Embora a iniciativa do projeto piloto tenha sido de uma professora da escola, (aposentada compulsoriamente em 2005, um ano antes do início deste projeto em 2006) foi a administração, mais especificamente a coordenação pedagógica, que representou a escola em um primeiro momento, com o argumento de que o quadro docente não estava definido, em função da premente municipalização do ensino em Rio Claro. Apenas no início das atividades, já com o quadro docente definido, é que houve a adesão das duas professoras das segundas séries e posteriormente a da quarta série. O afastamento da coordenadora pedagógica, tão logo tenham sido iniciadas as atividades, aliada a adesão tardia das professoras nos faz suspeitar que estas adesões não tenham sido totalmente voluntárias, o que talvez tenha colaborado para este descompromisso das professoras com o projeto. Some- se a isso a já citada dificuldade com a aritmética, pouco trabalhada na formação docente.
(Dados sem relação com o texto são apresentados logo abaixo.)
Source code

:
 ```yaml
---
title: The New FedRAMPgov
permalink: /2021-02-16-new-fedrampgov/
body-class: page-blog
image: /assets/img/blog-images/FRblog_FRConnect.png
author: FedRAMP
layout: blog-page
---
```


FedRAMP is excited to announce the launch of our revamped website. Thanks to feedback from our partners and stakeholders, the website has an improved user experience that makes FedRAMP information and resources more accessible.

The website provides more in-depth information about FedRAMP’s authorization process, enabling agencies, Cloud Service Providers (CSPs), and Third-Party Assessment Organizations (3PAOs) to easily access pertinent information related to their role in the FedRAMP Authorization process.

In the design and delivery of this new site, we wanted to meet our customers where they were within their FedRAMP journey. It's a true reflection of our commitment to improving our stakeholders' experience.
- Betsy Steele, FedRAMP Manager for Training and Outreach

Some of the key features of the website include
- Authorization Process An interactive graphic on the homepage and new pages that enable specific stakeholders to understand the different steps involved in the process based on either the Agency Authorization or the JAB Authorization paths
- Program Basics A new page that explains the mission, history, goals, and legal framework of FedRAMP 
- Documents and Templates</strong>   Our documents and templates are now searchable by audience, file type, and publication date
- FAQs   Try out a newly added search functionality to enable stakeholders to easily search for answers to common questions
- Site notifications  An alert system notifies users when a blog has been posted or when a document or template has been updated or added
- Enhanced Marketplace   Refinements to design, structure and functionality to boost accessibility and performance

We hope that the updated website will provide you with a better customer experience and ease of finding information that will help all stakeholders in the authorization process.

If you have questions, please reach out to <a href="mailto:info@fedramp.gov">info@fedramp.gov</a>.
Avaliando as contribuições do projeto para a prática pedagógica concluímos que novos caminhos devem ser traçados no sentido de resgatar a significação da proposta para o corpo docente do ensino fundamental. O primeiro caminho consiste em considerar a escola envolvida no projeto como um todo,

redistribuindo, desta forma, a responsabilidade pelo trabalho. Evidentemente que o foco principal estará sempre sobre o professor, porque se este, o responsável direto pela mediação do aluno com o conhecimento não se comprometer em adquiri-lo, as soluções propostas não se efetivam. Assim, este projeto não está finalizado e sua continuidade exige que se refaçam suas direções, especialmente no que diz respeito ao comprometimento do professor para com a proposta.